**Your task**
Using the data beneath, show every line that includes the word "multi".

**Data supplied**
-- Opening Marker --

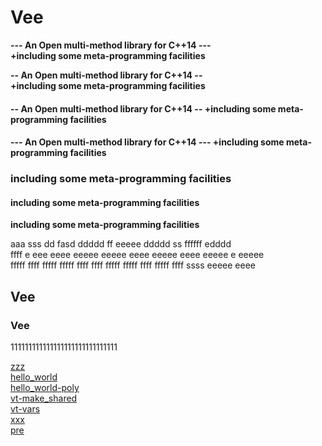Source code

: # Vee



**---  An Open multi-method library for C++14 ---  
     +including some meta-programming facilities**  
  
**--  An Open multi-method library for C++14 --**  
**+including some meta-programming facilities**  

#### --  An Open multi-method library for C++14 -- +including some meta-programming facilities
#### ---  An Open multi-method library for C++14 --- +including some meta-programming facilities


### including some meta-programming facilities
#### including some meta-programming facilities
**including some meta-programming facilities**



aaa sss dd fasd  ddddd ff eeeee ddddd ss ffffff edddd  
ffff e  eee eeee eeeee eeeee eeee eeeee eeee eeeee e eeeee  
fffff ffff fffff fffff ffff ffff fffff fffff ffff fffff ffff ssss eeeee eeee

## Vee

### Vee

111111111111111111111111111111

[zzz](zzz.md)  
[hello_world](hello_world.md)  
[hello_world-poly](hello_world-poly.md)  
[vt-make_shared](vt-make_shared.md)  
[vt-vars](vt-vars.md)  
[xxx](xxx.md)  
[pre](pre.md)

-- Closing Marker --

**Response**
**---  An Open multi-method library for C++14 ---  
**--  An Open multi-method library for C++14 --**  
#### --  An Open multi-method library for C++14 -- +including some meta-programming facilities
#### ---  An Open multi-method library for C++14 --- +including some meta-programming facilities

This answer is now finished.